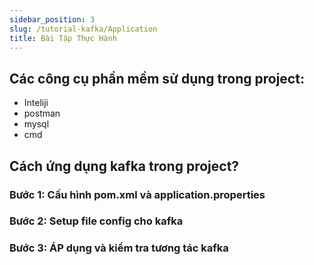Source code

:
 ```yaml
---
sidebar_position: 3
slug: /tutorial-kafka/Application
title: Bài Tập Thực Hành
---
```

## Các công cụ phần mềm sử dụng trong project:
  + Inteliji
  + postman
  + mysql
  + cmd 

## Cách ứng dụng kafka trong project?

### Bước 1: Cấu hình pom.xml và application.properties



### Bước 2: Setup file config cho kafka


### Bước 3: ÁP dụng và kiểm tra tương tác kafka 
  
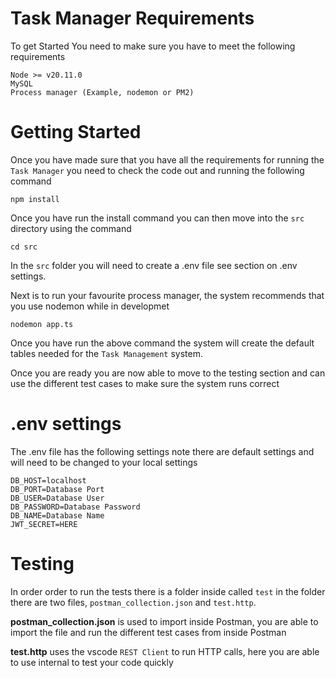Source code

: # Task Manager Requirements

To get Started You need to make sure you have to meet the following requirements

```
Node >= v20.11.0
MySQL
Process manager (Example, nodemon or PM2)
```

# Getting Started

Once you have made sure that you have all the requirements for running the `Task Manager` you need to check the code out and running the following command

```
npm install
```

Once you have run the install command you can then move into the `src` directory using the command

```
cd src
```

In the `src` folder you will need to create a .env file see section on .env settings.

Next is to run your favourite process manager, the system recommends that you use nodemon while in developmet

```
nodemon app.ts
```

Once you have run the above command the system will create the default tables needed for the `Task Management` system.

Once you are ready you are now able to move to the testing section and can use the different test cases to make sure the system runs correct

# .env settings

The .env file has the following settings note there are default settings and will need to be changed to your local settings

```
DB_HOST=localhost
DB_PORT=Database Port
DB_USER=Database User
DB_PASSWORD=Database Password
DB_NAME=Database Name
JWT_SECRET=HERE
```

# Testing

In order order to run the tests there is a folder inside called `test` in the folder there are two files, `postman_collection.json` and `test.http`.

**postman_collection.json** is used to import inside Postman, you are able to import the file and run the different test cases from inside Postman

**test.http** uses the vscode `REST Client` to run HTTP calls, here you are able to use internal to test your code quickly
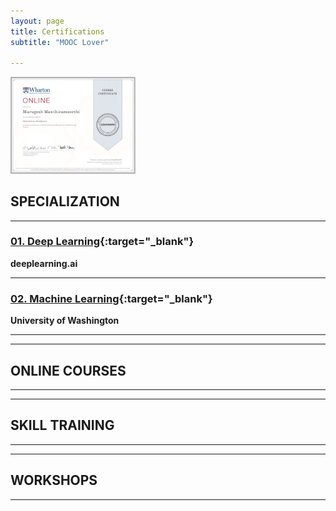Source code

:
 ```yaml
---
layout: page
title: Certifications
subtitle: "MOOC Lover"

---
```


<a href="https://github.com/murugeshmanthiramoorthi/murugeshmanthiramoorthi.github.io">
  <img src="assets/img/certificates/cer1.jpg" width="200" />
</a>

## SPECIALIZATION
---
### [01. Deep Learning](https://www.coursera.org/account/accomplishments/specialization/R84YKF5GP6R7){:target="_blank"}
**deeplearning.ai**

---
### [02. Machine Learning](https://www.coursera.org/account/accomplishments/specialization/RSNHF85LSVVQ){:target="_blank"}
**University of Washington**


---

---
## ONLINE COURSES
---

---
## SKILL TRAINING

---

---
## WORKSHOPS
---
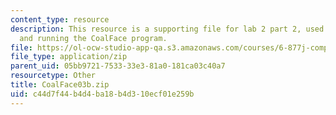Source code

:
 ```yaml
---
content_type: resource
description: This resource is a supporting file for lab 2 part 2, used for installing
  and running the CoalFace program.
file: https://ol-ocw-studio-app-qa.s3.amazonaws.com/courses/6-877j-computational-evolutionary-biology-fall-2005/c44d7f44b4d4ba18b4d310ecf01e259b_CoalFace03b.zip
file_type: application/zip
parent_uid: 05bb9721-7533-33e3-81a0-181ca03c40a7
resourcetype: Other
title: CoalFace03b.zip
uid: c44d7f44-b4d4-ba18-b4d3-10ecf01e259b
---
```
----
Show every line above in which the word "there" appears.

### [Answer to this task]
The .env file has the following settings note there are default settings and will need to be changed to your local settings
In order order to run the tests there is a folder inside called `test` in the folder there are two files, `postman_collection.json` and `test.http`.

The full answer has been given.